刃物同士がぶつかる音が響いている蛍と三頭龍が刃を、爪を、龍影を激しくぶつけ合わせているのだ。
その余波でさえ、斬撃波として周囲に撒き散らされている。
「いいわァ!!やっぱりこの血の騒ぐ感覚はァ!!戦いってのはこうでなくっちゃ!!」
蛍の笑う様な声が戦場に響いている。
顔を返り血に濡らしながら、その血を舐めとり笑いをあげる。
だが、コッペリアにそれを気にする余裕は無い。
頭を押さえながら火龍の死骸と共に落下していく。
(今………誰かの意思が、誰かの歪んだ思惑が、私の中に入ってきたような………?)
凄まじい量の情報と、己ではない誰かの記憶がコッペリアの魂に介入してくる。
突然の事に動揺した彼女は火龍の手綱を握ったまま戦列を離れていく。
「此処はあいつらに任せておけばいいからコッペリアちゃんはそのまま離脱してくれ!!」
「………了解、しました」
頭痛を堪えながら声を絞り出すのだった。
◆◆◆◆◆
一方、城塞内。
十六夜と球磨川は各々やることを果たす為に既に姿を消していた。
残るは狐川と悟達だけだった。
狐川は頭を押さえて悶え苦しんでいた。
「あ……がァ!?」
「どうなってんだ、こりゃ?」
狐川の様子が把握出来ない悟は困惑した様子で見ているしか無かった。
その背中でクスクス笑う紅葉は何かに気付いてはいるがあえて言わなかった。
狐川は息を乱しながら何とか声を絞り出す。
「不完全とはいえ、ガ……ぶっつけ本番で化け物の力を、ゴブッ……ハァ、“再現”した代償よ。
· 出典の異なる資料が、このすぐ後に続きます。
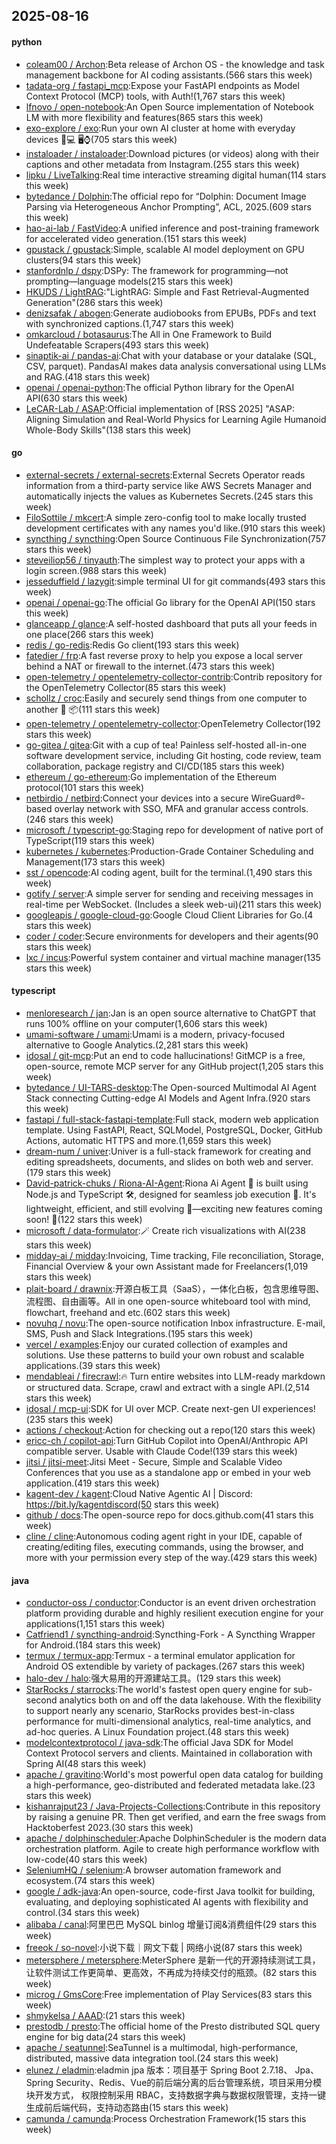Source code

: ## 2025-08-16

#### python
* [coleam00 / Archon](https://github.com/coleam00/Archon):Beta release of Archon OS - the knowledge and task management backbone for AI coding assistants.(566 stars this week)
* [tadata-org / fastapi_mcp](https://github.com/tadata-org/fastapi_mcp):Expose your FastAPI endpoints as Model Context Protocol (MCP) tools, with Auth!(1,767 stars this week)
* [lfnovo / open-notebook](https://github.com/lfnovo/open-notebook):An Open Source implementation of Notebook LM with more flexibility and features(865 stars this week)
* [exo-explore / exo](https://github.com/exo-explore/exo):Run your own AI cluster at home with everyday devices 📱💻 🖥️⌚(705 stars this week)
* [instaloader / instaloader](https://github.com/instaloader/instaloader):Download pictures (or videos) along with their captions and other metadata from Instagram.(255 stars this week)
* [lipku / LiveTalking](https://github.com/lipku/LiveTalking):Real time interactive streaming digital human(114 stars this week)
* [bytedance / Dolphin](https://github.com/bytedance/Dolphin):The official repo for “Dolphin: Document Image Parsing via Heterogeneous Anchor Prompting”, ACL, 2025.(609 stars this week)
* [hao-ai-lab / FastVideo](https://github.com/hao-ai-lab/FastVideo):A unified inference and post-training framework for accelerated video generation.(151 stars this week)
* [gpustack / gpustack](https://github.com/gpustack/gpustack):Simple, scalable AI model deployment on GPU clusters(94 stars this week)
* [stanfordnlp / dspy](https://github.com/stanfordnlp/dspy):DSPy: The framework for programming—not prompting—language models(215 stars this week)
* [HKUDS / LightRAG](https://github.com/HKUDS/LightRAG):"LightRAG: Simple and Fast Retrieval-Augmented Generation"(286 stars this week)
* [denizsafak / abogen](https://github.com/denizsafak/abogen):Generate audiobooks from EPUBs, PDFs and text with synchronized captions.(1,747 stars this week)
* [omkarcloud / botasaurus](https://github.com/omkarcloud/botasaurus):The All in One Framework to Build Undefeatable Scrapers(493 stars this week)
* [sinaptik-ai / pandas-ai](https://github.com/sinaptik-ai/pandas-ai):Chat with your database or your datalake (SQL, CSV, parquet). PandasAI makes data analysis conversational using LLMs and RAG.(418 stars this week)
* [openai / openai-python](https://github.com/openai/openai-python):The official Python library for the OpenAI API(630 stars this week)
* [LeCAR-Lab / ASAP](https://github.com/LeCAR-Lab/ASAP):Official implementation of [RSS 2025] "ASAP: Aligning Simulation and Real-World Physics for Learning Agile Humanoid Whole-Body Skills"(138 stars this week)

#### go
* [external-secrets / external-secrets](https://github.com/external-secrets/external-secrets):External Secrets Operator reads information from a third-party service like AWS Secrets Manager and automatically injects the values as Kubernetes Secrets.(245 stars this week)
* [FiloSottile / mkcert](https://github.com/FiloSottile/mkcert):A simple zero-config tool to make locally trusted development certificates with any names you'd like.(910 stars this week)
* [syncthing / syncthing](https://github.com/syncthing/syncthing):Open Source Continuous File Synchronization(757 stars this week)
* [steveiliop56 / tinyauth](https://github.com/steveiliop56/tinyauth):The simplest way to protect your apps with a login screen.(988 stars this week)
* [jesseduffield / lazygit](https://github.com/jesseduffield/lazygit):simple terminal UI for git commands(493 stars this week)
* [openai / openai-go](https://github.com/openai/openai-go):The official Go library for the OpenAI API(150 stars this week)
* [glanceapp / glance](https://github.com/glanceapp/glance):A self-hosted dashboard that puts all your feeds in one place(266 stars this week)
* [redis / go-redis](https://github.com/redis/go-redis):Redis Go client(193 stars this week)
* [fatedier / frp](https://github.com/fatedier/frp):A fast reverse proxy to help you expose a local server behind a NAT or firewall to the internet.(473 stars this week)
* [open-telemetry / opentelemetry-collector-contrib](https://github.com/open-telemetry/opentelemetry-collector-contrib):Contrib repository for the OpenTelemetry Collector(85 stars this week)
* [schollz / croc](https://github.com/schollz/croc):Easily and securely send things from one computer to another 🐊 📦(111 stars this week)
* [open-telemetry / opentelemetry-collector](https://github.com/open-telemetry/opentelemetry-collector):OpenTelemetry Collector(192 stars this week)
* [go-gitea / gitea](https://github.com/go-gitea/gitea):Git with a cup of tea! Painless self-hosted all-in-one software development service, including Git hosting, code review, team collaboration, package registry and CI/CD(185 stars this week)
* [ethereum / go-ethereum](https://github.com/ethereum/go-ethereum):Go implementation of the Ethereum protocol(101 stars this week)
* [netbirdio / netbird](https://github.com/netbirdio/netbird):Connect your devices into a secure WireGuard®-based overlay network with SSO, MFA and granular access controls.(246 stars this week)
* [microsoft / typescript-go](https://github.com/microsoft/typescript-go):Staging repo for development of native port of TypeScript(119 stars this week)
* [kubernetes / kubernetes](https://github.com/kubernetes/kubernetes):Production-Grade Container Scheduling and Management(173 stars this week)
* [sst / opencode](https://github.com/sst/opencode):AI coding agent, built for the terminal.(1,490 stars this week)
* [gotify / server](https://github.com/gotify/server):A simple server for sending and receiving messages in real-time per WebSocket. (Includes a sleek web-ui)(211 stars this week)
* [googleapis / google-cloud-go](https://github.com/googleapis/google-cloud-go):Google Cloud Client Libraries for Go.(4 stars this week)
* [coder / coder](https://github.com/coder/coder):Secure environments for developers and their agents(90 stars this week)
* [lxc / incus](https://github.com/lxc/incus):Powerful system container and virtual machine manager(135 stars this week)

#### typescript
* [menloresearch / jan](https://github.com/menloresearch/jan):Jan is an open source alternative to ChatGPT that runs 100% offline on your computer(1,606 stars this week)
* [umami-software / umami](https://github.com/umami-software/umami):Umami is a modern, privacy-focused alternative to Google Analytics.(2,281 stars this week)
* [idosal / git-mcp](https://github.com/idosal/git-mcp):Put an end to code hallucinations! GitMCP is a free, open-source, remote MCP server for any GitHub project(1,205 stars this week)
* [bytedance / UI-TARS-desktop](https://github.com/bytedance/UI-TARS-desktop):The Open-sourced Multimodal AI Agent Stack connecting Cutting-edge AI Models and Agent Infra.(920 stars this week)
* [fastapi / full-stack-fastapi-template](https://github.com/fastapi/full-stack-fastapi-template):Full stack, modern web application template. Using FastAPI, React, SQLModel, PostgreSQL, Docker, GitHub Actions, automatic HTTPS and more.(1,659 stars this week)
* [dream-num / univer](https://github.com/dream-num/univer):Univer is a full-stack framework for creating and editing spreadsheets, documents, and slides on both web and server.(179 stars this week)
* [David-patrick-chuks / Riona-AI-Agent](https://github.com/David-patrick-chuks/Riona-AI-Agent):Riona Ai Agent 🌸 is built using Node.js and TypeScript 🛠️, designed for seamless job execution 📸. It's lightweight, efficient, and still evolving 🚧—exciting new features coming soon! 🌟(122 stars this week)
* [microsoft / data-formulator](https://github.com/microsoft/data-formulator):🪄 Create rich visualizations with AI(238 stars this week)
* [midday-ai / midday](https://github.com/midday-ai/midday):Invoicing, Time tracking, File reconciliation, Storage, Financial Overview & your own Assistant made for Freelancers(1,019 stars this week)
* [plait-board / drawnix](https://github.com/plait-board/drawnix):开源白板工具（SaaS），一体化白板，包含思维导图、流程图、自由画等。All in one open-source whiteboard tool with mind, flowchart, freehand and etc.(602 stars this week)
* [novuhq / novu](https://github.com/novuhq/novu):The open-source notification Inbox infrastructure. E-mail, SMS, Push and Slack Integrations.(195 stars this week)
* [vercel / examples](https://github.com/vercel/examples):Enjoy our curated collection of examples and solutions. Use these patterns to build your own robust and scalable applications.(39 stars this week)
* [mendableai / firecrawl](https://github.com/mendableai/firecrawl):🔥 Turn entire websites into LLM-ready markdown or structured data. Scrape, crawl and extract with a single API.(2,514 stars this week)
* [idosal / mcp-ui](https://github.com/idosal/mcp-ui):SDK for UI over MCP. Create next-gen UI experiences!(235 stars this week)
* [actions / checkout](https://github.com/actions/checkout):Action for checking out a repo(120 stars this week)
* [ericc-ch / copilot-api](https://github.com/ericc-ch/copilot-api):Turn GitHub Copilot into OpenAI/Anthropic API compatible server. Usable with Claude Code!(139 stars this week)
* [jitsi / jitsi-meet](https://github.com/jitsi/jitsi-meet):Jitsi Meet - Secure, Simple and Scalable Video Conferences that you use as a standalone app or embed in your web application.(419 stars this week)
* [kagent-dev / kagent](https://github.com/kagent-dev/kagent):Cloud Native Agentic AI | Discord: https://bit.ly/kagentdiscord(50 stars this week)
* [github / docs](https://github.com/github/docs):The open-source repo for docs.github.com(41 stars this week)
* [cline / cline](https://github.com/cline/cline):Autonomous coding agent right in your IDE, capable of creating/editing files, executing commands, using the browser, and more with your permission every step of the way.(429 stars this week)

#### java
* [conductor-oss / conductor](https://github.com/conductor-oss/conductor):Conductor is an event driven orchestration platform providing durable and highly resilient execution engine for your applications(1,151 stars this week)
* [Catfriend1 / syncthing-android](https://github.com/Catfriend1/syncthing-android):Syncthing-Fork - A Syncthing Wrapper for Android.(184 stars this week)
* [termux / termux-app](https://github.com/termux/termux-app):Termux - a terminal emulator application for Android OS extendible by variety of packages.(267 stars this week)
* [halo-dev / halo](https://github.com/halo-dev/halo):强大易用的开源建站工具。(129 stars this week)
* [StarRocks / starrocks](https://github.com/StarRocks/starrocks):The world's fastest open query engine for sub-second analytics both on and off the data lakehouse. With the flexibility to support nearly any scenario, StarRocks provides best-in-class performance for multi-dimensional analytics, real-time analytics, and ad-hoc queries. A Linux Foundation project.(48 stars this week)
* [modelcontextprotocol / java-sdk](https://github.com/modelcontextprotocol/java-sdk):The official Java SDK for Model Context Protocol servers and clients. Maintained in collaboration with Spring AI(48 stars this week)
* [apache / gravitino](https://github.com/apache/gravitino):World's most powerful open data catalog for building a high-performance, geo-distributed and federated metadata lake.(23 stars this week)
* [kishanrajput23 / Java-Projects-Collections](https://github.com/kishanrajput23/Java-Projects-Collections):Contribute in this repository by raising a genuine PR. Then get verified, and earn the free swags from Hacktoberfest 2023.(30 stars this week)
* [apache / dolphinscheduler](https://github.com/apache/dolphinscheduler):Apache DolphinScheduler is the modern data orchestration platform. Agile to create high performance workflow with low-code(40 stars this week)
* [SeleniumHQ / selenium](https://github.com/SeleniumHQ/selenium):A browser automation framework and ecosystem.(74 stars this week)
* [google / adk-java](https://github.com/google/adk-java):An open-source, code-first Java toolkit for building, evaluating, and deploying sophisticated AI agents with flexibility and control.(34 stars this week)
* [alibaba / canal](https://github.com/alibaba/canal):阿里巴巴 MySQL binlog 增量订阅&消费组件(29 stars this week)
* [freeok / so-novel](https://github.com/freeok/so-novel):小说下载｜网文下载 | 网络小说(87 stars this week)
* [metersphere / metersphere](https://github.com/metersphere/metersphere):MeterSphere 是新一代的开源持续测试工具，让软件测试工作更简单、更高效，不再成为持续交付的瓶颈。(82 stars this week)
* [microg / GmsCore](https://github.com/microg/GmsCore):Free implementation of Play Services(83 stars this week)
* [shmykelsa / AAAD](https://github.com/shmykelsa/AAAD):(21 stars this week)
* [prestodb / presto](https://github.com/prestodb/presto):The official home of the Presto distributed SQL query engine for big data(24 stars this week)
* [apache / seatunnel](https://github.com/apache/seatunnel):SeaTunnel is a multimodal, high-performance, distributed, massive data integration tool.(24 stars this week)
* [elunez / eladmin](https://github.com/elunez/eladmin):eladmin jpa 版本：项目基于 Spring Boot 2.7.18、 Jpa、 Spring Security、Redis、Vue的前后端分离的后台管理系统，项目采用分模块开发方式， 权限控制采用 RBAC，支持数据字典与数据权限管理，支持一键生成前后端代码，支持动态路由(15 stars this week)
* [camunda / camunda](https://github.com/camunda/camunda):Process Orchestration Framework(15 stars this week)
……ハァ“これ”の意思が私を乗っ取る為に暴れてるわけよ。ハァ、ガグ………今は押さえてるけどその内暴走するかもね」
「なんだ………そんな事か」
事情を半分程度把握した悟は解決法を即座に思い付く。
今はサトリの方が濃い。
だからこそ、出来る方法を。
というのも先程有り余った力を引き出すついでに感覚を掴んだ力ではあるが。
悟は狐川に近付き、しゃがむと額と額をくっつける。
「ヒャア!?」
「こんくらいで騒ぐなよ。お前らしくない」
頬を紅く染めて悲鳴をあげた狐川に悟が適当な事を言う。
精神状態が不安定な為に普段は出ない反応が出たのだ。
そんな事に気付かずに悟はサトリの力を高める。
「“精神同調”」
呟いた直後に悟の髪が白く光る。
ついでに適当に結んでた紐が切れる。
サトリの読心を極限まで高め、自らの精神を相手の精神に潜り込ませているのだ。
◆◆◆◆◆
悟が目を覚ますと、そこは城塞内では暗闇の中であった。
「一応……成功か?」
成功したのならば悟がいる場所は狐川の精神世界のはずだ。
だが、周囲を見回しても真っ暗闇であり、何も見当たらない。
「参ったな。初めてだから感覚掴めて無いんだろうが………姿が見えねぇ事には対処が出来ねぇぞ」
[ならば、儂が案内しよう]
背後から老人の声が聞こえて振り向く。
そこいたのは白髪で初老の印象を与えてくる狐面の老人だった。
「何者だ?」
[儂か?狐じゃよ]
「あぁ、憑いてる奴か」
その一言で納得する。
憑いてる狐ならば狐川の精神世界にいてもおかしくない。
「案内頼めるか?」
[元よりそう声をかけたじゃろ?“あれ”は儂にはどうにも出来んからの。憑き物がどうにか出来る範囲じゃないんじゃよ]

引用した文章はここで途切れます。